Descriptive Survey Research

Descriptive surveys are widely used and they demand high standards of precision. The main purpose of descriptive survey research is to explain what exists at the moment. Descriptive survey research are concerned with high populations. In this particular context, population denotes all those who fall in the category of interest. As such, when designing a descriptive survey research it is extremely significant to put into consideration the relationship between the sample chosen and the population under investigation. Experts argue that it is important to describe the characteristics of both the sample and the targeted population in order to have a clear understanding of their relationship (Ariola, et al., 2006).

Drawing a representative sample should be done with caution. It is advisable that a representative sample of any population should be so drawn that every member of that population has a specified non zero probability of being included in the sample (Richey, & Klein, 2007). In practice, this usually means that every, member of the population has a statistically equal chance of being selected (Oppenheim, 2000, p. 40). The best way of achieving this goal is by using completely random sampling method. The investigator should use appropriate methods to select a representative sample.

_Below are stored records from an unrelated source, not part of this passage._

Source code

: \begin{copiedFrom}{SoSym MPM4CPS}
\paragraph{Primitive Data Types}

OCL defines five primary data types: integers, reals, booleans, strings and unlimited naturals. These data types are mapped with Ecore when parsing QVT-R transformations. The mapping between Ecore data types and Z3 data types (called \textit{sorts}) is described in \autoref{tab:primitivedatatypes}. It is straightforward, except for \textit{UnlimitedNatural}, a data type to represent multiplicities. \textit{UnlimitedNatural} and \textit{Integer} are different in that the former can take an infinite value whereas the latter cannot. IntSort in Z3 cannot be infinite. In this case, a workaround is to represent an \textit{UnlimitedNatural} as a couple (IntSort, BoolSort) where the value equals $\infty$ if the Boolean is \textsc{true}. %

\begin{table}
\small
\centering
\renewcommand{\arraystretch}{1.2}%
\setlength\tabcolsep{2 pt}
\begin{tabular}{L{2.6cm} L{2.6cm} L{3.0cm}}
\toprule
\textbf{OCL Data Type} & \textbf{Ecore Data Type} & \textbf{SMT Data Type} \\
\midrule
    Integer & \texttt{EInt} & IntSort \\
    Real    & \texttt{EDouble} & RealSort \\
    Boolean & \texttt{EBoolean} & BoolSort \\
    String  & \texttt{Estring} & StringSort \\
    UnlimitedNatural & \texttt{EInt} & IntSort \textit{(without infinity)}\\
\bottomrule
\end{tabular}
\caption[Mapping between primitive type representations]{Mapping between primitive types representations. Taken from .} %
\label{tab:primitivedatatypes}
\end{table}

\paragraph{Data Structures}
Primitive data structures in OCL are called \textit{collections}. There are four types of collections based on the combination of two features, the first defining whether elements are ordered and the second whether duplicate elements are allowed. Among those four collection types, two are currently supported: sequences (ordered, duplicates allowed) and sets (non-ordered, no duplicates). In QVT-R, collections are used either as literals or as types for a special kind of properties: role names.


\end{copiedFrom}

When choosing a survey design for a descriptive investigation, an investigator should ask himself or herself if it is possible to study the complete population or it will be necessary to draw a sample. For a complete population study, it might be problematic to define the population. It is important to have a clear demarcation of where the population begins and ends (Richey, & Klein, 2007). If this is not done in the correct manner, the investigator risks including sources of biases in his study.

In conclusion, this paper has focused on the analysis of the two major types of research surveys. First, this paper has noted that the analytic, relational survey is set up with the aim of exploration associations between variables. Its design resembles laboratory experiments. An analytic survey tends to focus on finding associations and explanations rather than description and enumeration. Oppenheim (2000) argues that an analytic survey tends to ask why and what goes with what rather than rather than how many or how often. Analytic surveys have four different types of variables and it is important for the investigator to understand these variables. For the design of an analytic reach to be effective, the four types of variables should be measured as careful as possible. In deciding to measure such a variable, the investigator must define that variable in both theoretical and practical terms.

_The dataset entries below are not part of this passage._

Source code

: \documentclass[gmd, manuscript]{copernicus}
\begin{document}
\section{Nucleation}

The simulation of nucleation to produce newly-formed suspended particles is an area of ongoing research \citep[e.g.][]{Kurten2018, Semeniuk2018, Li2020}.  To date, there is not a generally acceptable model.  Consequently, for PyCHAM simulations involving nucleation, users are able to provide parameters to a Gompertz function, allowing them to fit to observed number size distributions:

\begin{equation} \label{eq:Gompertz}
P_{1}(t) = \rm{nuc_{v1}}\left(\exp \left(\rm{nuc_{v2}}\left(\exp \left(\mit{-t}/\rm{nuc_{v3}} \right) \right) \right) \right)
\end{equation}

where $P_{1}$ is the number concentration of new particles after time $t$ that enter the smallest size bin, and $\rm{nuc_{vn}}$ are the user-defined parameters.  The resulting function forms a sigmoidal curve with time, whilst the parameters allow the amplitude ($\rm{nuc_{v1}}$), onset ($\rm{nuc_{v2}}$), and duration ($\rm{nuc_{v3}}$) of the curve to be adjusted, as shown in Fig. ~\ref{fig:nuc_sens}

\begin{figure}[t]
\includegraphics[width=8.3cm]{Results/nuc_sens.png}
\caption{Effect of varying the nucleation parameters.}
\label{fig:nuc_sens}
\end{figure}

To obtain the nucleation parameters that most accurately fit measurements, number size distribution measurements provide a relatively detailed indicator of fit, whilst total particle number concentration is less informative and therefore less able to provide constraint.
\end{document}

Secondly, this paper has noted that Descriptive surveys are widely used and they demand high standards of precision. The main purpose of descriptive survey research is to explain what exists at the moment. When designing a descriptive survey research, it is extremely significant to put into consideration the relationship between the sample chosen and the population under investigation. Experts argue that it is important to describe the characteristics of both the sample and the targeted population in order to have a clear understanding of their relationship (Ariola, et al., 2006).

References

Ariola, E. et al. (2006). Principles and Methods of ResearcH. London: Oxford Press.

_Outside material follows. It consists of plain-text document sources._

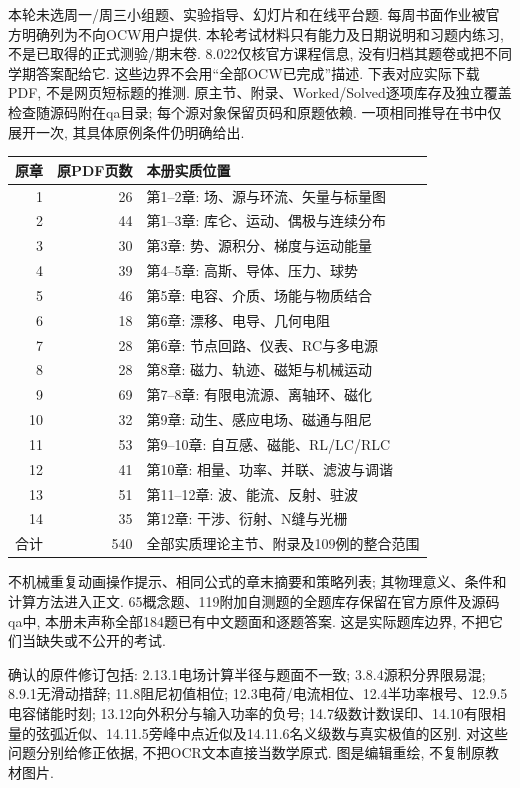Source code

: 本轮未选周一/周三小组题、实验指导、幻灯片和在线平台题. 每周书面作业被官方明确列为不向OCW用户提供. 本轮考试材料只有能力及日期说明和习题内练习, 不是已取得的正式测验/期末卷. 8.022仅核官方课程信息, 没有归档其题卷或把不同学期答案配给它. 这些边界不会用“全部OCW已完成”描述.
下表对应实际下载PDF, 不是网页短标题的推测. 原主节、附录、Worked/Solved逐项库存及独立覆盖检查随源码附在qa目录; 每个源对象保留页码和原题依赖. 一项相同推导在书中仅展开一次, 其具体原例条件仍明确给出.
\begin{center}\begin{tabular}{rrp{.56\linewidth}}\toprule
原章 & 原PDF页数 & 本册实质位置\\\midrule
1 & 26 & 第1--2章: 场、源与环流、矢量与标量图\\
2 & 44 & 第1--3章: 库仑、运动、偶极与连续分布\\
3 & 30 & 第3章: 势、源积分、梯度与运动能量\\
4 & 39 & 第4--5章: 高斯、导体、压力、球势\\
5 & 46 & 第5章: 电容、介质、场能与物质结合\\
6 & 18 & 第6章: 漂移、电导、几何电阻\\
7 & 28 & 第6章: 节点回路、仪表、RC与多电源\\
8 & 28 & 第8章: 磁力、轨迹、磁矩与机械运动\\
9 & 69 & 第7--8章: 有限电流源、离轴环、磁化\\
10 & 32 & 第9章: 动生、感应电场、磁通与阻尼\\
11 & 53 & 第9--10章: 自互感、磁能、RL/LC/RLC\\
12 & 41 & 第10章: 相量、功率、并联、滤波与调谐\\
13 & 51 & 第11--12章: 波、能流、反射、驻波\\
14 & 35 & 第12章: 干涉、衍射、N缝与光栅\\\midrule
合计 & 540 & 全部实质理论主节、附录及109例的整合范围\\\bottomrule
\end{tabular}\end{center}
不机械重复动画操作提示、相同公式的章末摘要和策略列表; 其物理意义、条件和计算方法进入正文. 65概念题、119附加自测题的全题库存保留在官方原件及源码qa中, 本册未声称全部184题已有中文题面和逐题答案. 这是实际题库边界, 不把它们当缺失或不公开的考试.

确认的原件修订包括: 2.13.1电场计算半径与题面不一致; 3.8.4源积分界限易混; 8.9.1无滑动措辞; 11.8阻尼初值相位; 12.3电荷/电流相位、12.4半功率根号、12.9.5电容储能时刻; 13.12向外积分与输入功率的负号; 14.7级数计数误印、14.10有限相量的弦弧近似、14.11.5旁峰中点近似及14.11.6名义级数与真实极值的区别. 对这些问题分别给修正依据, 不把OCR文本直接当数学原式. 图是编辑重绘, 不复制原教材图片.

Berger, A. (2010). Media and Communication Research Methods: An Introduction to Qualitative and Quantitative Approaches. Sage: New York.

Cresewell, J. (2011). Educational Research: Planning, Conducting, and evaluating quantitative and qualitative research. New York: Pearson.

Oppenheim, A. (2000). Questionnaire Design, Interviewing and Attitude Measurement. London: Continuum International Publishing Group.

Richey, R., and Klein, J. (2007). Design and Development Research: Methods, Strategies, and Issues. London: Routledge.